EXCERPTED DATA: Begin

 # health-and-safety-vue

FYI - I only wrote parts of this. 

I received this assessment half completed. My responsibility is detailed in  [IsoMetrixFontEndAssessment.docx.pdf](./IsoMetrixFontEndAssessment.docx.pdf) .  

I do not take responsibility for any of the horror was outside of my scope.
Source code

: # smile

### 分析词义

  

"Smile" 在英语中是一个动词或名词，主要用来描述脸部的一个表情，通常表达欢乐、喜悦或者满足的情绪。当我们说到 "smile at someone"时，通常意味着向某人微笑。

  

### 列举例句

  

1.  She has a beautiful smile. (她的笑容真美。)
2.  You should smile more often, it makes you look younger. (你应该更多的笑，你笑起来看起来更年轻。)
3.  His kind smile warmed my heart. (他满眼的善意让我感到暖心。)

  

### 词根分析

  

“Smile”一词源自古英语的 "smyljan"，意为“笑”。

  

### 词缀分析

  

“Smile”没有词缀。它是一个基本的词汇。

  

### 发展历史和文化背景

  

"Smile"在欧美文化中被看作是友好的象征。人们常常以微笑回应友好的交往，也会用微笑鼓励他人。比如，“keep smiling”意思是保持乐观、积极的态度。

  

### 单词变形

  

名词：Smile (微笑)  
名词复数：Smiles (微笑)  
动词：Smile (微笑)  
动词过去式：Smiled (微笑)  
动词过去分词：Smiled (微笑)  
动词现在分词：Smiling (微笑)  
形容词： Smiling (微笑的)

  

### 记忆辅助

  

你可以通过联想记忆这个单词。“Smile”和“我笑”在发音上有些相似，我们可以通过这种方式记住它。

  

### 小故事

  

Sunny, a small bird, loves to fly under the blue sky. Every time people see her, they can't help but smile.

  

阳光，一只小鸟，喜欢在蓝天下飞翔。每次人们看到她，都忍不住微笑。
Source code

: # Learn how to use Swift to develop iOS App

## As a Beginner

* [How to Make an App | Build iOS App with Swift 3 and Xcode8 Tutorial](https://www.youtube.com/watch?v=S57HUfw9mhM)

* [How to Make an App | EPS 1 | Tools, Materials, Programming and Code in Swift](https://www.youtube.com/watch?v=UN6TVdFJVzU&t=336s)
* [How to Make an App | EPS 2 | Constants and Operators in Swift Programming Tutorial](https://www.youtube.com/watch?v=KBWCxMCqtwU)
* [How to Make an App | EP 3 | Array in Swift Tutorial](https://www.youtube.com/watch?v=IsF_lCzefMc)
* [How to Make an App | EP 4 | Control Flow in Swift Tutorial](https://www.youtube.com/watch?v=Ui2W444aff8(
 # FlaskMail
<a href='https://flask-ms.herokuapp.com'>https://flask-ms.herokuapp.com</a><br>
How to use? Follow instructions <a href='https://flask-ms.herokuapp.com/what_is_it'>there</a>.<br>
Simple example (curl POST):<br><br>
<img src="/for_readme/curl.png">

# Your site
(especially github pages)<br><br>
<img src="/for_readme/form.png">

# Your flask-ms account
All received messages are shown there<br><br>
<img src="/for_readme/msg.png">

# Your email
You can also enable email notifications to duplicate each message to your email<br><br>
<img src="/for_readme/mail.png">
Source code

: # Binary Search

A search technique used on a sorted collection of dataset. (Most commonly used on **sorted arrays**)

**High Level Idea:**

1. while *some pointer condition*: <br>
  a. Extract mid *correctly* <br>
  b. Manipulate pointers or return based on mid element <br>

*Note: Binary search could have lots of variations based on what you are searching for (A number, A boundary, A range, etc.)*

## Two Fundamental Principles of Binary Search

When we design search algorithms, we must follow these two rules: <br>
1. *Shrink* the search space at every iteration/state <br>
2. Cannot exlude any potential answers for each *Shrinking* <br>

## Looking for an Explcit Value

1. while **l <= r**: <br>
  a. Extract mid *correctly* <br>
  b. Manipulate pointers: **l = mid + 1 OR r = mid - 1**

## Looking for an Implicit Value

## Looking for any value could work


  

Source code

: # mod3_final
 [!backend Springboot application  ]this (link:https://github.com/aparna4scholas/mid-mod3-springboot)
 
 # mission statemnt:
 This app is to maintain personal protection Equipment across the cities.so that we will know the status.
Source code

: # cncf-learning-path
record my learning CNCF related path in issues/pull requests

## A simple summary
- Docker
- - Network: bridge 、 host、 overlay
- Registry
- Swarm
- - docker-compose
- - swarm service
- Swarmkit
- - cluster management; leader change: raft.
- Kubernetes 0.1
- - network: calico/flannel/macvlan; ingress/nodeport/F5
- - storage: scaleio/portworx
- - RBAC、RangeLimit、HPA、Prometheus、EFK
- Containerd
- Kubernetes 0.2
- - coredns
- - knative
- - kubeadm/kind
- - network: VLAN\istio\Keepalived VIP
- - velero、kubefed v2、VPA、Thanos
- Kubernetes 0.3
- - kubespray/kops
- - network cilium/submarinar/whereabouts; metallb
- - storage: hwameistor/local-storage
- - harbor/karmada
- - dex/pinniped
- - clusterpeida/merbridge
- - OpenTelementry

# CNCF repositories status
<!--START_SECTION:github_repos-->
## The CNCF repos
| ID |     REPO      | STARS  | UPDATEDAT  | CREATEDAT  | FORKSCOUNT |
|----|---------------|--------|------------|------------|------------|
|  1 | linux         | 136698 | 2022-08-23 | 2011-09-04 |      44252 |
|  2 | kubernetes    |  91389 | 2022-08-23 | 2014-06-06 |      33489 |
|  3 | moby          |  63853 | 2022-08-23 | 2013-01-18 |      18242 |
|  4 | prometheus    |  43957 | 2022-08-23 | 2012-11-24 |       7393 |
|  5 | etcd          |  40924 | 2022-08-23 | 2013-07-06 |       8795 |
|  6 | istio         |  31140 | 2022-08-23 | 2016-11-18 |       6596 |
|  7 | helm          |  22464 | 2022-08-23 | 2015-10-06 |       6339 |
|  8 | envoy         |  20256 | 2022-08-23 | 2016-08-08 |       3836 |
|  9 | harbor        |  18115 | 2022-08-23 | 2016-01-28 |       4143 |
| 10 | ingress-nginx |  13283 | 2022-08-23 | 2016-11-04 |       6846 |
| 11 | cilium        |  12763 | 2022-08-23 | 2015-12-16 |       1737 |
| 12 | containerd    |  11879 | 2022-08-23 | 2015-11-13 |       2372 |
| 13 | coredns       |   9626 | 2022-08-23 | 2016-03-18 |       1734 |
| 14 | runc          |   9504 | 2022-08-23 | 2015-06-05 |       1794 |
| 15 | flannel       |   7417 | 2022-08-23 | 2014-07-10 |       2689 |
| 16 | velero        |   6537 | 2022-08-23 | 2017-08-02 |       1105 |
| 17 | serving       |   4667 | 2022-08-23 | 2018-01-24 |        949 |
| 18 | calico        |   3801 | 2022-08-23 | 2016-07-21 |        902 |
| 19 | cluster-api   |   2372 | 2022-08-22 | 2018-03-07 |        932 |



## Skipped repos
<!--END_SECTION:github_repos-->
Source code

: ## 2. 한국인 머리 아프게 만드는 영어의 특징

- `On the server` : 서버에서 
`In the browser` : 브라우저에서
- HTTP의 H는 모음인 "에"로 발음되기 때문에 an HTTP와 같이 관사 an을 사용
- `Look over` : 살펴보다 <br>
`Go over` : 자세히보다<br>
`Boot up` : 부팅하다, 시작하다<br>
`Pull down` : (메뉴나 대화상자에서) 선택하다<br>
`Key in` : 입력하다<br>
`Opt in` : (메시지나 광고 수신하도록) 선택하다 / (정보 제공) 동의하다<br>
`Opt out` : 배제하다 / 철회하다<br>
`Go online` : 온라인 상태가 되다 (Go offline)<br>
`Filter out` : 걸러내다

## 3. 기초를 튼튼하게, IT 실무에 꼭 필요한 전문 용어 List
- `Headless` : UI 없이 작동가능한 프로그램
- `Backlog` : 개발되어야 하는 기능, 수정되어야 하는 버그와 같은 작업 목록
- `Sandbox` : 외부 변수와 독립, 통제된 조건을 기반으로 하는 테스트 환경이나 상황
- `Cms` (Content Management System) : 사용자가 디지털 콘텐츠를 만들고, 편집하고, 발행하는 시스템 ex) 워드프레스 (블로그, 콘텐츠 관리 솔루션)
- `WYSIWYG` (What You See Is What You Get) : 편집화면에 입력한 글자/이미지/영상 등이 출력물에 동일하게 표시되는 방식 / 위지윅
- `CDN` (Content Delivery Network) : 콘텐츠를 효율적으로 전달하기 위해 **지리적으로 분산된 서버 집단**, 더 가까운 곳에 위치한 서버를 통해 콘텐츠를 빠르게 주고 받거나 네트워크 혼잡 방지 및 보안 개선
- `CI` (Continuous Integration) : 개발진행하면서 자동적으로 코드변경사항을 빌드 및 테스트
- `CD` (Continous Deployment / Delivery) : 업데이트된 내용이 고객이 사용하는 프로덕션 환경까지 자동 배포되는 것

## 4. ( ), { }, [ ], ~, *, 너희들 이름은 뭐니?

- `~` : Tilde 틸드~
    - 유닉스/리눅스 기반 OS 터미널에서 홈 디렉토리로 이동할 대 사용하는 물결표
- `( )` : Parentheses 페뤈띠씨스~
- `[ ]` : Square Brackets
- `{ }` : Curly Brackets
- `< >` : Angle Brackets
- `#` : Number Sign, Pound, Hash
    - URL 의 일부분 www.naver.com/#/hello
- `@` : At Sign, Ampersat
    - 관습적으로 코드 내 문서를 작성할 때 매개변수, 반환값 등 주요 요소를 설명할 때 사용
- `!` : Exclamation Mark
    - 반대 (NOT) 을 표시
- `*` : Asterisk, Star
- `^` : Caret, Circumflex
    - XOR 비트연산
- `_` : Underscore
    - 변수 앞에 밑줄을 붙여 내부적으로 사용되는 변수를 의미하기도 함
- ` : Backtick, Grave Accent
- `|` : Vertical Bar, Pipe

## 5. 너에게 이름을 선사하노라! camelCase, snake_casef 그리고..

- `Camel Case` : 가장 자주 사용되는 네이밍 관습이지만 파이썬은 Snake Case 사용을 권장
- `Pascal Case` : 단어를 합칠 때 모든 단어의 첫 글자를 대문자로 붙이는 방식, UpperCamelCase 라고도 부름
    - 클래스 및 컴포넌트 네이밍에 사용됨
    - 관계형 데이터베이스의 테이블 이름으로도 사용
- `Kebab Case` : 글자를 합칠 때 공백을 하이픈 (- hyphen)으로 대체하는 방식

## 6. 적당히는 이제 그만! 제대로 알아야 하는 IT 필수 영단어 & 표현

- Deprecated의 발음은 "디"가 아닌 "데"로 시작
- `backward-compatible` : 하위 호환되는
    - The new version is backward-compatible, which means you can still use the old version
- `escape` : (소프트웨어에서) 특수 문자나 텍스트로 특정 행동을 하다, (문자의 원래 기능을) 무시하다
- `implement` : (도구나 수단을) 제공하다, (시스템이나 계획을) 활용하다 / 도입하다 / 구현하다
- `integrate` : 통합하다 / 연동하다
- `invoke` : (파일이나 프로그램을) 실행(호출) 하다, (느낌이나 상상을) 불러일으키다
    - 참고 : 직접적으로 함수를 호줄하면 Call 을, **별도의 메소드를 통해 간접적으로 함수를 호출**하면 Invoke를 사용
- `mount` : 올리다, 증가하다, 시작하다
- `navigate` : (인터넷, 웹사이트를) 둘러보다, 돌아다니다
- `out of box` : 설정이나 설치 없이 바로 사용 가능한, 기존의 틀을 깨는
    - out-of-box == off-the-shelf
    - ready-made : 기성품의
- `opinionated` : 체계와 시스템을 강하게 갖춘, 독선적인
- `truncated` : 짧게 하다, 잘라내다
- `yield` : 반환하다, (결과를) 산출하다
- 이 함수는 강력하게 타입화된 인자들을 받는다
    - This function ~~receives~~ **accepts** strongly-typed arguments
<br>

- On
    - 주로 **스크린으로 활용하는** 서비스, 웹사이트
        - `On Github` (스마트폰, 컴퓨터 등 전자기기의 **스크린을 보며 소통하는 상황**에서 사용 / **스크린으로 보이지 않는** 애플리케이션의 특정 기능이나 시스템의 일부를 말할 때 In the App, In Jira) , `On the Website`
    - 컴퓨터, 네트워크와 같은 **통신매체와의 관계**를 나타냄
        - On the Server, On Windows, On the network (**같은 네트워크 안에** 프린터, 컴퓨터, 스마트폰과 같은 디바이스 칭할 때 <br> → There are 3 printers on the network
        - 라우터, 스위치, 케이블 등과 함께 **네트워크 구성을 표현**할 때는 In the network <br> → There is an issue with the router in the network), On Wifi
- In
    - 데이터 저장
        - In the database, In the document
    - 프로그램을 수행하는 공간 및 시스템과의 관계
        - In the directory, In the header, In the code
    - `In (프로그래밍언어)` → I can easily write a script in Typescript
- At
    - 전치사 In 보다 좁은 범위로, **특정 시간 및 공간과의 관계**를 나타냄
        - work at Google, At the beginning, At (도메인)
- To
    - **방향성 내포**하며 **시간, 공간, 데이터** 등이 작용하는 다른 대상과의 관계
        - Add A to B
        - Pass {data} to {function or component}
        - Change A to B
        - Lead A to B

EXCERPTED DATA: End

One line above contains "hyphen)으로 대체하는 방식". Output that line and each one after it, word for word, and nothing else.

**TASK RESULT**:
- `Kebab Case` : 글자를 합칠 때 공백을 하이픈 (- hyphen)으로 대체하는 방식

## 6. 적당히는 이제 그만! 제대로 알아야 하는 IT 필수 영단어 & 표현

- Deprecated의 발음은 "디"가 아닌 "데"로 시작
- `backward-compatible` : 하위 호환되는
    - The new version is backward-compatible, which means you can still use the old version
- `escape` : (소프트웨어에서) 특수 문자나 텍스트로 특정 행동을 하다, (문자의 원래 기능을) 무시하다
- `implement` : (도구나 수단을) 제공하다, (시스템이나 계획을) 활용하다 / 도입하다 / 구현하다
- `integrate` : 통합하다 / 연동하다
- `invoke` : (파일이나 프로그램을) 실행(호출) 하다, (느낌이나 상상을) 불러일으키다
    - 참고 : 직접적으로 함수를 호줄하면 Call 을, **별도의 메소드를 통해 간접적으로 함수를 호출**하면 Invoke를 사용
- `mount` : 올리다, 증가하다, 시작하다
- `navigate` : (인터넷, 웹사이트를) 둘러보다, 돌아다니다
- `out of box` : 설정이나 설치 없이 바로 사용 가능한, 기존의 틀을 깨는
    - out-of-box == off-the-shelf
    - ready-made : 기성품의
- `opinionated` : 체계와 시스템을 강하게 갖춘, 독선적인
- `truncated` : 짧게 하다, 잘라내다
- `yield` : 반환하다, (결과를) 산출하다
- 이 함수는 강력하게 타입화된 인자들을 받는다
    - This function ~~receives~~ **accepts** strongly-typed arguments
<br>

- On
    - 주로 **스크린으로 활용하는** 서비스, 웹사이트
        - `On Github` (스마트폰, 컴퓨터 등 전자기기의 **스크린을 보며 소통하는 상황**에서 사용 / **스크린으로 보이지 않는** 애플리케이션의 특정 기능이나 시스템의 일부를 말할 때 In the App, In Jira) , `On the Website`
    - 컴퓨터, 네트워크와 같은 **통신매체와의 관계**를 나타냄
        - On the Server, On Windows, On the network (**같은 네트워크 안에** 프린터, 컴퓨터, 스마트폰과 같은 디바이스 칭할 때 <br> → There are 3 printers on the network
        - 라우터, 스위치, 케이블 등과 함께 **네트워크 구성을 표현**할 때는 In the network <br> → There is an issue with the router in the network), On Wifi
- In
    - 데이터 저장
        - In the database, In the document
    - 프로그램을 수행하는 공간 및 시스템과의 관계
        - In the directory, In the header, In the code
    - `In (프로그래밍언어)` → I can easily write a script in Typescript
- At
    - 전치사 In 보다 좁은 범위로, **특정 시간 및 공간과의 관계**를 나타냄
        - work at Google, At the beginning, At (도메인)
- To
    - **방향성 내포**하며 **시간, 공간, 데이터** 등이 작용하는 다른 대상과의 관계
        - Add A to B
        - Pass {data} to {function or component}
        - Change A to B
        - Lead A to B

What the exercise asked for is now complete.